▶ [Work required] Could you repeat every record exactly as it appears?

▶ [Material provided]
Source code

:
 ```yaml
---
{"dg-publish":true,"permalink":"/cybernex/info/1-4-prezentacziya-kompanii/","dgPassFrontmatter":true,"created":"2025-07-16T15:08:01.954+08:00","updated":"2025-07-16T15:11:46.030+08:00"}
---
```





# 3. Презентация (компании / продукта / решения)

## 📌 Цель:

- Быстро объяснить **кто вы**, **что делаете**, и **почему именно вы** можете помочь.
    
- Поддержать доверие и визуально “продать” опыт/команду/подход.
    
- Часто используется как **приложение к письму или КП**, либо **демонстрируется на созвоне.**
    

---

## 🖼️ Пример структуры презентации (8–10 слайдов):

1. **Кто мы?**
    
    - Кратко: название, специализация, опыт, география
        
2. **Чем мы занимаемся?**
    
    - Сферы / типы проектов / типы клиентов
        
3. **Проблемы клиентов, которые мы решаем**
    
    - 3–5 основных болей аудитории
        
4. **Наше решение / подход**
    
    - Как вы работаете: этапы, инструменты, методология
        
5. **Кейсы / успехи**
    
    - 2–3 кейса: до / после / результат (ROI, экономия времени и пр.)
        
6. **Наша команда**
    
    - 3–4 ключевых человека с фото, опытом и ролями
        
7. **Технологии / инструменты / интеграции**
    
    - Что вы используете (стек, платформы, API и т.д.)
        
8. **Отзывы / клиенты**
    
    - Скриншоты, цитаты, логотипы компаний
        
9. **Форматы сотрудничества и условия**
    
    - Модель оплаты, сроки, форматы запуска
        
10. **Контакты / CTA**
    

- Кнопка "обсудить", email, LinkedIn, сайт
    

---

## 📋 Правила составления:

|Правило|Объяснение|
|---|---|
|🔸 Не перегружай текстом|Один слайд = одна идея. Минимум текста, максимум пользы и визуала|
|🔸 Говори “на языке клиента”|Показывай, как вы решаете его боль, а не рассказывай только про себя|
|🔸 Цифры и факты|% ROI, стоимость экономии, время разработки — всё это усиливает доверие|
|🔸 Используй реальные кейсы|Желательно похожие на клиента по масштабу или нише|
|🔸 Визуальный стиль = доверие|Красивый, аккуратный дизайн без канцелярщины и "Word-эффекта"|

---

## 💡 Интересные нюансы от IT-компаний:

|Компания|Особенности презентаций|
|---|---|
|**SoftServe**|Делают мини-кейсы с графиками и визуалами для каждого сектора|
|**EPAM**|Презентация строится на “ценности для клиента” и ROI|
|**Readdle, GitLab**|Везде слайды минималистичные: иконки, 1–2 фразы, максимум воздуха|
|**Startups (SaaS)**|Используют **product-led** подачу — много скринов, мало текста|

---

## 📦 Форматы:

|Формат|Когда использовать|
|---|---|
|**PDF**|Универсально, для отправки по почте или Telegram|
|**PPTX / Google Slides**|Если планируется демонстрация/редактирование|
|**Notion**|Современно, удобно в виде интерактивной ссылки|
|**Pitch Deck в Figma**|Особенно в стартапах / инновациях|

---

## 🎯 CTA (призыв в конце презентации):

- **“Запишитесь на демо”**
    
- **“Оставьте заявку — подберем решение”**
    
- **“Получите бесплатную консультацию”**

▶ [Finished task]
Source code

:
 ```yaml
---
{"dg-publish":true,"permalink":"/cybernex/info/1-4-prezentacziya-kompanii/","dgPassFrontmatter":true,"created":"2025-07-16T15:08:01.954+08:00","updated":"2025-07-16T15:11:46.030+08:00"}
---
```





# 3. Презентация (компании / продукта / решения)

## 📌 Цель:

- Быстро объяснить **кто вы**, **что делаете**, и **почему именно вы** можете помочь.
    
- Поддержать доверие и визуально “продать” опыт/команду/подход.
    
- Часто используется как **приложение к письму или КП**, либо **демонстрируется на созвоне.**
    

---

## 🖼️ Пример структуры презентации (8–10 слайдов):

1. **Кто мы?**
    
    - Кратко: название, специализация, опыт, география
        
2. **Чем мы занимаемся?**
    
    - Сферы / типы проектов / типы клиентов
        
3. **Проблемы клиентов, которые мы решаем**
    
    - 3–5 основных болей аудитории
        
4. **Наше решение / подход**
    
    - Как вы работаете: этапы, инструменты, методология
        
5. **Кейсы / успехи**
    
    - 2–3 кейса: до / после / результат (ROI, экономия времени и пр.)
        
6. **Наша команда**
    
    - 3–4 ключевых человека с фото, опытом и ролями
        
7. **Технологии / инструменты / интеграции**
    
    - Что вы используете (стек, платформы, API и т.д.)
        
8. **Отзывы / клиенты**
    
    - Скриншоты, цитаты, логотипы компаний
        
9. **Форматы сотрудничества и условия**
    
    - Модель оплаты, сроки, форматы запуска
        
10. **Контакты / CTA**
    

- Кнопка "обсудить", email, LinkedIn, сайт
    

---

## 📋 Правила составления:

|Правило|Объяснение|
|---|---|
|🔸 Не перегружай текстом|Один слайд = одна идея. Минимум текста, максимум пользы и визуала|
|🔸 Говори “на языке клиента”|Показывай, как вы решаете его боль, а не рассказывай только про себя|
|🔸 Цифры и факты|% ROI, стоимость экономии, время разработки — всё это усиливает доверие|
|🔸 Используй реальные кейсы|Желательно похожие на клиента по масштабу или нише|
|🔸 Визуальный стиль = доверие|Красивый, аккуратный дизайн без канцелярщины и "Word-эффекта"|

---

## 💡 Интересные нюансы от IT-компаний:

|Компания|Особенности презентаций|
|---|---|
|**SoftServe**|Делают мини-кейсы с графиками и визуалами для каждого сектора|
|**EPAM**|Презентация строится на “ценности для клиента” и ROI|
|**Readdle, GitLab**|Везде слайды минималистичные: иконки, 1–2 фразы, максимум воздуха|
|**Startups (SaaS)**|Используют **product-led** подачу — много скринов, мало текста|

---

## 📦 Форматы:

|Формат|Когда использовать|
|---|---|
|**PDF**|Универсально, для отправки по почте или Telegram|
|**PPTX / Google Slides**|Если планируется демонстрация/редактирование|
|**Notion**|Современно, удобно в виде интерактивной ссылки|
|**Pitch Deck в Figma**|Особенно в стартапах / инновациях|

---

## 🎯 CTA (призыв в конце презентации):

- **“Запишитесь на демо”**
    
- **“Оставьте заявку — подберем решение”**
    
- **“Получите бесплатную консультацию”**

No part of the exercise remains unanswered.